Cette semaine, c’est une Revue du web spéciale IA que nous vous avons concoctée. Why ? Because, l’IA est la première thématique de notre dossier « Tendances RH 2026 » fraîchement sorti… de nos claviers et de nos esprits affûtés. Partout, L’IA s’immisce, transforme, interroge. Dans l’emploi, où les craintes de remplacement se heurtent à une évidence : l’IA recompose les rôles plus qu’elle n’efface les postes. Dans les pratiques d’entretien, où les agents IA s’invitent désormais au premier plan. Dans les usages des candidats, qui réinventent les règles du jeu à grand renfort d’outils génératifs. Mais aussi dans les organisations, où l’IA devient un levier précieux pour comprendre les équipes, suivre le climat social et anticiper les signaux faibles. En filigrane, un constat que l’on retrouve dans tous les articles de ce numéro 566 de notre Revue du web : plus l’IA s’installe, plus la frontière entre assistance, automatisation et relation humaine devient floue.

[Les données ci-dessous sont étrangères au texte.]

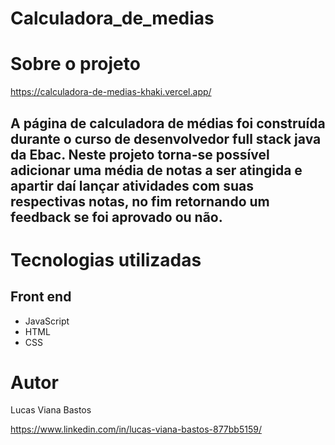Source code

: # Calculadora_de_medias

# Sobre o projeto

https://calculadora-de-medias-khaki.vercel.app/

## A página de calculadora de médias foi construída durante o curso de desenvolvedor full stack java da Ebac. Neste projeto torna-se possível adicionar uma média de notas a ser atingida e apartir daí lançar atividades com suas respectivas notas, no fim retornando um feedback se foi aprovado ou não.

# Tecnologias utilizadas

## Front end
- JavaScript
- HTML
- CSS

# Autor

Lucas Viana Bastos

https://www.linkedin.com/in/lucas-viana-bastos-877bb5159/
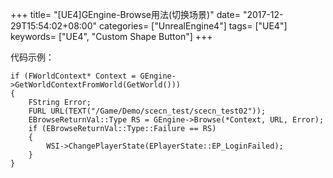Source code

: +++
title= "[UE4]GEngine-Browse用法(切换场景)"
date= "2017-12-29T15:54:02+08:00"
categories= ["UnrealEngine4"]
tags= ["UE4"]
keywords= ["UE4", "Custom Shape Button"]
+++

代码示例：

	if (FWorldContext* Context = GEngine->GetWorldContextFromWorld(GetWorld()))
	{
		FString Error;
		FURL URL(TEXT("/Game/Demo/scecn_test/scecn_test02"));
		EBrowseReturnVal::Type RS = GEngine->Browse(*Context, URL, Error);
		if (EBrowseReturnVal::Type::Failure == RS)
		{
			WSI->ChangePlayerState(EPlayerState::EP_LoginFailed);
		}
	}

Enfin, le chiffre de la semaine confirme une tendance de fond : entre les professionnels des RH et les nouvelles générations, l’IA vient s’intercaler pour répondre aux questions du quotidien. Une édition spéciale pour prendre la mesure d’un virage qui façonne déjà l’année qui s’annonce. Bonne lecture !
[EMPLOI] L’IA va-t-elle vraiment nous prendre nos emplois ?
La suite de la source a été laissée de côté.